Reputation: 155
This might be a trivial question but I don't know where to find answers. I'm wondering when using glm()
for logistic regression in R, if the response variable Y
has factor values 1 or 2, does the result of glm()
correspond to logit(P(Y=1))
or logit(P(Y=2))
? What if Y
has logical values TRUE
or FALSE
?
Upvotes: 2
Views: 870
Reputation: 226971
Testing is good. If you want the documentation, it's in ?binomial
(which is the same as ?family
):
For the ‘binomial’ and ‘quasibinomial’ families the response can be specified in one of three ways:
- As a factor: ‘success’ is interpreted as the factor not having the first level (and hence usually of having the second level).
- As a numerical vector with values between ‘0’ and ‘1’, interpreted as the proportion of successful cases (with the total number of cases given by the ‘weights’).
- As a two-column integer matrix: the first column gives the number of successes and the second the number of failures.
It doesn't explicitly say what happens in the logical (TRUE
/FALSE
) case; for that you have to know that, when coercing logical to numeric values, FALSE
→ 0 and TRUE
→ 1.
Upvotes: 3
Reputation: 174586
Why not just test it yourself?
output_bool <- c(rep(c(TRUE, FALSE), c(25, 75)), rep(c(TRUE, FALSE), c(75, 25)))
output_num <- c(rep(c(2, 1), c(25, 75)), rep(c(2, 1), c(75, 25)))
output_fact <- factor(output_num)
var <- rep(c("unlikely", "likely"), each = 100)

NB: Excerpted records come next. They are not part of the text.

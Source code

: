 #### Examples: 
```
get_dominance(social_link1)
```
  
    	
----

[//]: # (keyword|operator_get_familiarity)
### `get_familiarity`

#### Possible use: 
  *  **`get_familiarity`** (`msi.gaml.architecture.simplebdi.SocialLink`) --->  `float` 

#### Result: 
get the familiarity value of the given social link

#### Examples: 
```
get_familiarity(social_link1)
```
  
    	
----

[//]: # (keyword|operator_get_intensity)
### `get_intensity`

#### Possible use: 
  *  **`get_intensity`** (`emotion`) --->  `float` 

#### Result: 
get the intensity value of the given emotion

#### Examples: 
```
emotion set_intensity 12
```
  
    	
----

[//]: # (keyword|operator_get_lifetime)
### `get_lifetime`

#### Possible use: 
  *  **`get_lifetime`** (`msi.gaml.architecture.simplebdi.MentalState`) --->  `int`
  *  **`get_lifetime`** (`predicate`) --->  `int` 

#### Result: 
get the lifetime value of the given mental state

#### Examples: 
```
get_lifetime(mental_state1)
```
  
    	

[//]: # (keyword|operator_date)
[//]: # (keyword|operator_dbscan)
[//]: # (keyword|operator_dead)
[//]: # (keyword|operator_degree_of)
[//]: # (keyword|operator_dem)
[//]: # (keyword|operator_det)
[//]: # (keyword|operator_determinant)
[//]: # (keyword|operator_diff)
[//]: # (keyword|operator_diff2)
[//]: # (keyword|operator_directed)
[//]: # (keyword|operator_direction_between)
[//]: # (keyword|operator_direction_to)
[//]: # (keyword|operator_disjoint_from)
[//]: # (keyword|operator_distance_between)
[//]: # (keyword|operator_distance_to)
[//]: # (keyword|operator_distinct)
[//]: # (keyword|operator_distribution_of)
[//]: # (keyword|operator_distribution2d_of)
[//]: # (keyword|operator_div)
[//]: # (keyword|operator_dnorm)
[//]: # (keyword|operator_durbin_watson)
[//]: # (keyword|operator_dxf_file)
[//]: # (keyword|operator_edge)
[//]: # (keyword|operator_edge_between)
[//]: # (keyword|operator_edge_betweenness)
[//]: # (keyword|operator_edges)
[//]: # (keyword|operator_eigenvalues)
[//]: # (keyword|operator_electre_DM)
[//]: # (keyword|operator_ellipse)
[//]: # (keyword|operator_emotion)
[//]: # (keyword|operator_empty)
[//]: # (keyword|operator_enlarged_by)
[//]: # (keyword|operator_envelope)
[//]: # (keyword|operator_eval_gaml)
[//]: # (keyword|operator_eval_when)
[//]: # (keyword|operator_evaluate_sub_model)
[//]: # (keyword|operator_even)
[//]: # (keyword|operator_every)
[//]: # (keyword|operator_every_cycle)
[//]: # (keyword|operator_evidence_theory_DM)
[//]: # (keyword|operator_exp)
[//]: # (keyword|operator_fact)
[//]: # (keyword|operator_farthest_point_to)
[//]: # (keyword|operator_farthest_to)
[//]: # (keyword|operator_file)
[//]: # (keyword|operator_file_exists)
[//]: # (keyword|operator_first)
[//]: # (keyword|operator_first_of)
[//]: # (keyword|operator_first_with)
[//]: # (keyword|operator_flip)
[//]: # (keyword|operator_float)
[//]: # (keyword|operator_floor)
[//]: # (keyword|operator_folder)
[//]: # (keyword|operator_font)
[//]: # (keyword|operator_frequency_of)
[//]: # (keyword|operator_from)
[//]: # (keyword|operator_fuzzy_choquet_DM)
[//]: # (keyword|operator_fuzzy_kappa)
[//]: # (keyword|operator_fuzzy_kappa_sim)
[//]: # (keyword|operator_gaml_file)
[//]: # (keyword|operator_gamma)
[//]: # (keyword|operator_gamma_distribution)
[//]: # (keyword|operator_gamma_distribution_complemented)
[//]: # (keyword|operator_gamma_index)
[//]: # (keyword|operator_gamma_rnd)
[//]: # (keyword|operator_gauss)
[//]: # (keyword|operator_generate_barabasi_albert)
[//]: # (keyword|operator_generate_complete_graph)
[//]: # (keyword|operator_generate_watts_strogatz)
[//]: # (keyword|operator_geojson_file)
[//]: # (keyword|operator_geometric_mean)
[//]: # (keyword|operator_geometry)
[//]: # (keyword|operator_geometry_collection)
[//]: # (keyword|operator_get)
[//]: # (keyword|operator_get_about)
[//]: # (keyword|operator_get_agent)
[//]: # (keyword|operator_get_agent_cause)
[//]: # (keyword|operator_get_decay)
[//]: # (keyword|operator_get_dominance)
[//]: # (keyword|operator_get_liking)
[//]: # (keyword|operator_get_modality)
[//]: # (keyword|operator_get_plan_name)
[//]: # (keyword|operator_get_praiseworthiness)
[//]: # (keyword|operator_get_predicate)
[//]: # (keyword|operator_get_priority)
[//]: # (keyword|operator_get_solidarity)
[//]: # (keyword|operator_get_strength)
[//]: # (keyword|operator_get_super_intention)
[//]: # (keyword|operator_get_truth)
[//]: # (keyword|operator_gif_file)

glm(output_bool ~ var, binomial)
#>
#> Call: glm(formula = output_bool ~ var, family = binomial)
#>
#> Coefficients:
#> (Intercept) varunlikely
#> 1.099 -2.197
#>
#> Degrees of Freedom: 199 Total (i.e. Null); 198 Residual
#> Null Deviance: 277.3
#> Residual Deviance: 224.9 AIC: 228.9
glm(output_num ~ var, binomial)
#> Error in eval(family$initialize): y values must be 0 <= y <= 1
glm(output_fact ~ var, binomial)
#>
#> Call: glm(formula = output_fact ~ var, family = binomial)
#>
#> Coefficients:
#> (Intercept) varunlikely
#> 1.099 -2.197
#>
#> Degrees of Freedom: 199 Total (i.e. Null); 198 Residual
#> Null Deviance: 277.3
#> Residual Deviance: 224.9 AIC: 228.9
So, we get the correct answer if we use TRUE and FALSE, an error if we use 1 and 2 as numbers, and the correct result if we use 1 and 2 as a factor with two levels provided the TRUE value has a higher factor level than the FALSE. However, we have to be careful in how our factors are ordered or we will get the wrong result:
output_fact <- factor(output_fact, levels = c("2", "1"))

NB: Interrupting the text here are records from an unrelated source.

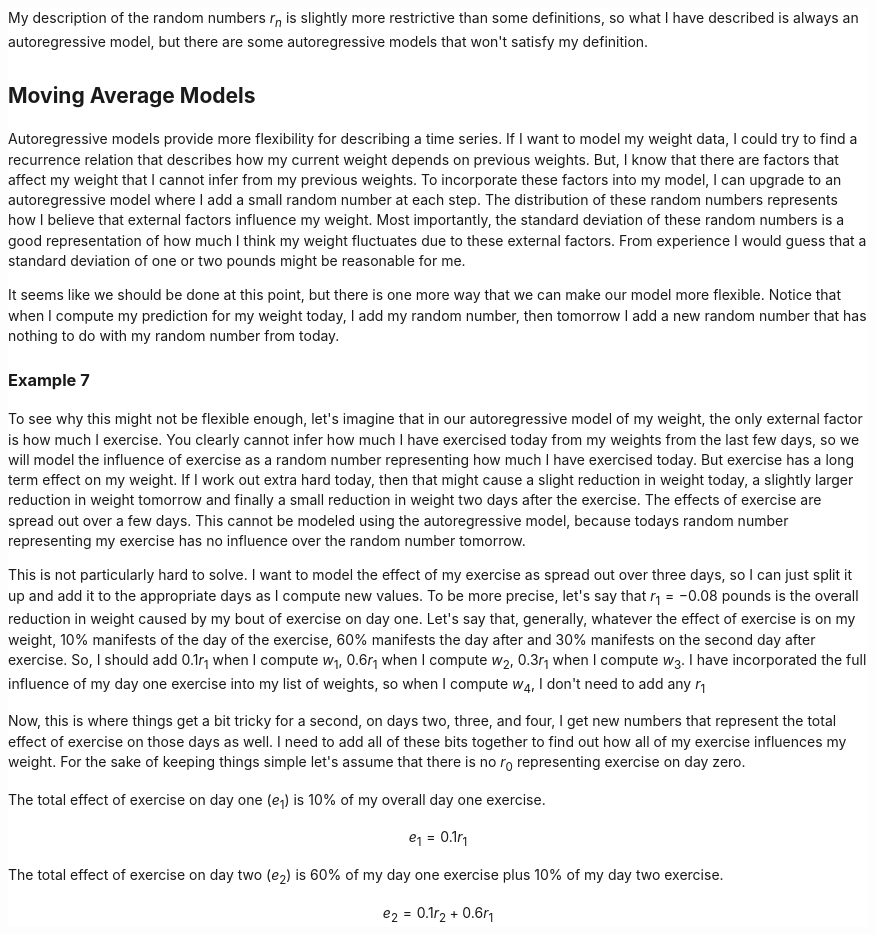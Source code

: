 My description of the random numbers $r_n$ is slightly more restrictive than some definitions, so what I have described is always an autoregressive model, but there are some autoregressive models that won't satisfy my definition. 

## Moving Average Models

Autoregressive models provide more flexibility for describing a time series. If I want to model my weight data, I could try to find a recurrence relation that describes how my current weight depends on previous weights. But, I know that there are factors that affect my weight that I cannot infer from my previous weights. To incorporate these factors into my model, I can upgrade to an autoregressive model where I add a small random number at each step. The distribution of these random numbers represents how I believe that external factors influence my weight. Most importantly, the standard deviation of these random numbers is a good representation of how much I think my weight fluctuates due to these external factors. From experience I would guess that a standard deviation of one or two pounds might be reasonable for me. 

It seems like we should be done at this point, but there is one more way that we can make our model more flexible. Notice that when I compute my prediction for my weight today, I add my random number, then tomorrow I add a new random number that has nothing to do with my random number from today. 

### Example 7

To see why this might not be flexible enough, let's imagine that in our autoregressive model of my weight, the only external factor is how much I exercise. You clearly cannot infer how much I have exercised today from my weights from the last few days, so we will model the influence of exercise as a random number representing how much I have exercised today. But exercise has a long term effect on my weight. If I work out extra hard today, then that might cause a slight reduction in weight today, a slightly larger reduction in weight tomorrow and finally a small reduction in weight two days after the exercise. The effects of exercise are spread out over a few days. This cannot be modeled using the autoregressive model, because todays random number representing my exercise has no influence over the random number tomorrow. 

This is not particularly hard to solve. I want to model the effect of my exercise as spread out over three days, so I can just split it up and add it to the appropriate days as I compute new values. To be more precise, let's say that $r_1 = -0.08$ pounds is the overall reduction in weight caused by my bout of exercise on day one. Let's say that, generally, whatever the effect of exercise is on my weight, 10% manifests of the day of the exercise, 60% manifests the day after and 30% manifests on the second day after exercise. So, I should add $0.1 r_1$ when I compute $w_1$, $0.6 r_1$ when I compute $w_2$, $0.3 r_1$ when I compute $w_3$. I have incorporated the full influence of my day one exercise into my list of weights, so when I compute $w_4$, I don't need to add any $r_1$

Now, this is where things get a bit tricky for a second, on days two, three, and four, I get new numbers that represent the total effect of exercise on those days as well. I need to add all of these bits together to find out how all of my exercise influences my weight. For the sake of keeping things simple let's assume that there is no $r_0$ representing exercise on day zero.

The total effect of exercise on day one ($e_1$) is 10% of my overall day one exercise.

$$e_1 = 0.1 r_1$$

The total effect of exercise on day two ($e_2$) is 60% of my day one exercise plus 10% of my day two exercise.

$$e_2 = 0.1 r_2 + 0.6 r_1$$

glm(output_fact ~ var, binomial)
#>
#> Call: glm(formula = output_fact ~ var, family = binomial)
#>
#> Coefficients:
#> (Intercept) varunlikely
#> -1.099 2.197
#>
#> Degrees of Freedom: 199 Total (i.e. Null); 198 Residual
#> Null Deviance: 277.3
#> Residual Deviance: 224.9 AIC: 228.9
(Notice the intercept and coefficient have flipped signs)
Created on 2020-06-21 by the reprex package (v0.3.0)
Upvotes: 3